Verfahren der Fristsetzung nicht zu beanstanden
Zum Verfahren führt der BGH aus, dass mit der Anordnung des Vorsitzenden vom 5.3.2021, mit der er die Frist zur Anbringung von Beweisanträgen bestimmte, und dem bestätigenden Beschluss des Staatsschutzsenats vom 19.3.2021 die für die Fristsetzung bedeutsamen prozessualen Umstände ausführlich sowie nachvollziehbar dargelegt worden seien, sodass damit die fehlerfreie Ausübung des tatrichterlichen Ermessens belegt sei. Entgegen der Auffassung der Revisionen seien die von Amts wegen vorgesehenen Beweiserhebungen zum Zeitpunkt der Fristsetzung abgeschlossen gewesen. Für den Abschluss des gerichtlichen Beweisprogramms mache es keinen Unterschied, ob das Gericht von vorneherein ein bestimmtes Beweismittel als für seine Entscheidungsfindung unerheblich erachtet und daher nicht zum Gegenstand der Beweisaufnahme macht oder ob es – wie hier – erkennbar von der Absicht einer solchen Beweiserhebung – ursprünglich geplante Vernehmung eines Zeugen – abrückt und die Beweisaufnahme aufgrund der geänderten Beurteilung nicht auf das Beweismittel erstreckt. Auch gegen die Länge der gesetzten Frist sei eingedenk des beschränkten revisionsrechtlichen Prüfungsmaßstabs (vgl. hierzu Krehl, FS Fischer, S. 705, 721; KK-StPO/Krehl, a.a.O., § 244 Rn 87h; Meyer-Goßner/Schmitt, a.a.O., § 244 Rn 108; s. auch Schlothauer, FS Fischer, S. 819, 826) ebenfalls nichts zu erinnern. Die Länge der Frist bewege sich noch im Rahmen des tatrichterlichen Ermessens.

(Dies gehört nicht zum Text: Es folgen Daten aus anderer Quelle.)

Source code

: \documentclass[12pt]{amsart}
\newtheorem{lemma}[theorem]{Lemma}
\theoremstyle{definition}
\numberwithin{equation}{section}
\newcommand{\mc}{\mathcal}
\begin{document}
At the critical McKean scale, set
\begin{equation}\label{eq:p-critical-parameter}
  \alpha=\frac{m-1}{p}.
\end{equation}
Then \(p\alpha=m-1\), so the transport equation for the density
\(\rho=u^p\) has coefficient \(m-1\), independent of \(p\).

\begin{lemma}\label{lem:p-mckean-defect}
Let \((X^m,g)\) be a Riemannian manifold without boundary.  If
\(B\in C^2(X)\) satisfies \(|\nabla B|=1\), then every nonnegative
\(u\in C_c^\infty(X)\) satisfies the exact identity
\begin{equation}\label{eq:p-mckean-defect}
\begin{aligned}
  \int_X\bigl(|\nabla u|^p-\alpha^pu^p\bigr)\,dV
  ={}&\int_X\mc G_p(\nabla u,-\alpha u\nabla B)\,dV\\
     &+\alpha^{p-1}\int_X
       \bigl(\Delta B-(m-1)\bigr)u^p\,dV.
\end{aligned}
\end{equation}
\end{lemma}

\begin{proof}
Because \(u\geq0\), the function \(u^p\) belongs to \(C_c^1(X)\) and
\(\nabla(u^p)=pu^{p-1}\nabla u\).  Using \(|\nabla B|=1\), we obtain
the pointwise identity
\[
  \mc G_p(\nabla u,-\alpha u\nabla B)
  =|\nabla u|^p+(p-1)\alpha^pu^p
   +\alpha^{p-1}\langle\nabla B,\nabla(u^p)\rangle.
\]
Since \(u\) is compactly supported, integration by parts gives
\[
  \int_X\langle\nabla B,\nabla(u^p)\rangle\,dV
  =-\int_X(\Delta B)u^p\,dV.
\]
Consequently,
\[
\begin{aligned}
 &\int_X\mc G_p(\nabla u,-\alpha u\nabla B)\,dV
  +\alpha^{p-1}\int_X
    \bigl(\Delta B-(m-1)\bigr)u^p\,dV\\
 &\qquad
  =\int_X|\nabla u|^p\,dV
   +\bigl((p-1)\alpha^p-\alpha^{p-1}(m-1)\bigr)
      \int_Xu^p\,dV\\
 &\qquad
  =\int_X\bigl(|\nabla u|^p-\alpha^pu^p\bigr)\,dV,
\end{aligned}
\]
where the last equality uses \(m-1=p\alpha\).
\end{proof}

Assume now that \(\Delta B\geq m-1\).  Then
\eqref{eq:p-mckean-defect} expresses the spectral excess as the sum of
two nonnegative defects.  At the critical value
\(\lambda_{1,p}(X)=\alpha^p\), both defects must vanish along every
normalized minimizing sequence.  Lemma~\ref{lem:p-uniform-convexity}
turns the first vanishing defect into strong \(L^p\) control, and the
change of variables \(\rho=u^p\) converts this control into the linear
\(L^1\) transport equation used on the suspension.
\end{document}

III. Bedeutung für die Praxis
Für BGHSt vorgesehen
1. Die – zur Veröffentlichung in BGHSt vorgesehene – Entscheidung klärt die Streitfrage, welche Voraussetzungen für eine Fristsetzung nach § 244 Abs. 6 S. 3 StPO bestehen, mit den dargelegten Argumenten m.E. überzeugend. Verteidiger müssen sich auf diese Rechtsprechung einstellen.
Weitere Frage geklärt
2. Der BGH nimmt in der Entscheidung noch zu einer weiteren Problematik Stellung. Das KG hatte einen Beweisantrag nach Fristablauf gemäß § 244 Abs. 6 S. 4 Hs. 1 StPO im Urteil abgelehnt. Die gewählte Begründung war nach Auffassung des BGH aber fehlerhaft. Der BGH hat diese rechtsfehlerhafte Begründung jedoch als unschädlich angesehen, da das KG den Beweisantrag ohne Rechtsfehler hätte zurückweisen dürfen und „die Ablehnungsgründe vom Revisionsgericht aufgrund des Urteilsinhalts nachgebracht werden können“. Auch insoweit ist die Entscheidung im Volltext lesenswert.